My rav at the Jewish Theological Seminary, Rabbi Gordon Tucker, once said in class that Parashat Behar is the most profound biblical text about redemption. (Rabbi Tucker, who was the dean at the time, is something of a genius. In his seminar, he would take the chit-chat of the group as we entered class about that week's "Saturday Night Live", and almost two hours later weave it into his wrap-up of whatever discussion we had on Jewish theology.)
Leviticus 25 is about redemption. But rather than talking, say, about the liberation of the Israelites from Egypt, the Torah here talks about the technicalities of land and home ownership once the Jews enter Eretz Yisrael.
In Parashat Behar, we learn about yovel, the jubilee (same word in English) that occurs every fifty years. Every fifty years, all land returns to the possession of the family to which it had been assigned when the people first entered the land. If during the fifty years, a person had to liquidate his land and sell it in order to have money to survive, there was an opportunity for a family member to redeem the land on his behalf. That family "redeemer" would pay the new order the value of the remaining harvests until the upcoming jubilee. Then the land would revert to its original family possessor.
Notice that I'm not using the word "owner." More on that.
Why is this called redemption? Why does the buying back of property use the same word as the liberation from slavery?

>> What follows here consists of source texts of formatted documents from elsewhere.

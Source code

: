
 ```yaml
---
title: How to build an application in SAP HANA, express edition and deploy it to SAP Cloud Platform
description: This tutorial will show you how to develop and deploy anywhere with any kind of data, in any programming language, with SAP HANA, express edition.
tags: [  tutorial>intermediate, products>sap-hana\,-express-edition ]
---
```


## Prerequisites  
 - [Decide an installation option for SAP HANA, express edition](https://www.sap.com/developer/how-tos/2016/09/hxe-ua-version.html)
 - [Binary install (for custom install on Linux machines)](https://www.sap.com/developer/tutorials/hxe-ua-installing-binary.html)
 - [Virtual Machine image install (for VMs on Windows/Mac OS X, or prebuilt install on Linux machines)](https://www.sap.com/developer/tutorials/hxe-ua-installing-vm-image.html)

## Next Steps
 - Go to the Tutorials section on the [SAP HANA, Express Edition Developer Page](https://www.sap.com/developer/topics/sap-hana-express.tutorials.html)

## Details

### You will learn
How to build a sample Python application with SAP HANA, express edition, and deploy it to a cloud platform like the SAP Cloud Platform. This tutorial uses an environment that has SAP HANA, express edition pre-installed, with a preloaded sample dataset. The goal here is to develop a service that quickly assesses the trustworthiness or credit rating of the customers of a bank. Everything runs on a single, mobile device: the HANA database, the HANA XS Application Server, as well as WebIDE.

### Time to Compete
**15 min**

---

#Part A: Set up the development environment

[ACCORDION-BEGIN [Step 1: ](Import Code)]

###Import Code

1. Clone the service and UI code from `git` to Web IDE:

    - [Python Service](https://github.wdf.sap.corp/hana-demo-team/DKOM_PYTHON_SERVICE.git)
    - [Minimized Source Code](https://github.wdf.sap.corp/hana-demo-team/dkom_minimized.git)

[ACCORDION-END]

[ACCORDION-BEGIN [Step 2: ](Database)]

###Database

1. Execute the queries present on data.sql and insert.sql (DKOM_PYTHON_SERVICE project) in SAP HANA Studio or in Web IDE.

Think about what "redeem" really means. In commerce, you can redeem an offer or a coupon. The coupon represents a possibility, a potential. In a sense, when you "redeem" it the merchant pays you back for something you are willing to pay to have.
In Judaism, we have pidyon haben, the redemption of the first-born male. The parents go on the thirtieth day to a kohen, a descendent of Aharon (Aaron), and give five coins to "buy back" the son. The son is already theirs, but the Torah says that the first-born is also potentially God's, in appreciation for God's saving the first-born boys in Egypt.
We also have, more seriously, the command of pidyon shvuyim, the redemption of captives and hostages. Here again, the Jews are required (under most circumstances) to pay for someone's freedom, which the capitve is already entitled to. That freedom is there, even though it's being submerged or hidden, to say the least.
Redemption, in all these examples, is a process where something potential becomes real. When something that exists beyond view is brought to the fore. Redemption is a "transaction" that completes, not an exchange created on the spot.
In Parashat Behar, redemption is linked with the idea that everyone has an equal place, an equal stake, and an equal possibility to prosper in the Land of Israel. Between he jubilees, that becomes submerged. As we know it does all the time, as some people prosper and others suffer. The real diverges from the ideal. But redemption exists; the ideal will become real again, either through a family "redeemer" or universally at the jubilee.
In the Torah's vision, there is no ownership of land by people in the sense of a permanent, individual right. (There is, actually -- houses in cities can be owned in perpetuity.) Land is owned by God, and that means that each individual Israelite or family is leasing or using what it currently holds. (Even today, large swaths of Eretz Yisrael are not actually owned by individuals, but held by the Jewish National Fund or the government and leased out to "owners.")
And the Torah builds the jubilee into the Land of Israel from the very first moment of Jewish settlment there. In that way, entering the land to build a society based on Torah is itself a completion of the creation of the earth. It is the way that the ideals that are potential in any society become real through Torah, the Jews, and the Land of Israel.
Redeem means "re-deem" -- to reaffirm a declaration, a reality, in the event it had become obscured from view. And this all is the secret of God's redemption of the Jews from Egypt as well. In addition to ending our oppression, God re-deemed us: returned to us and the world our name, and our essential purpose.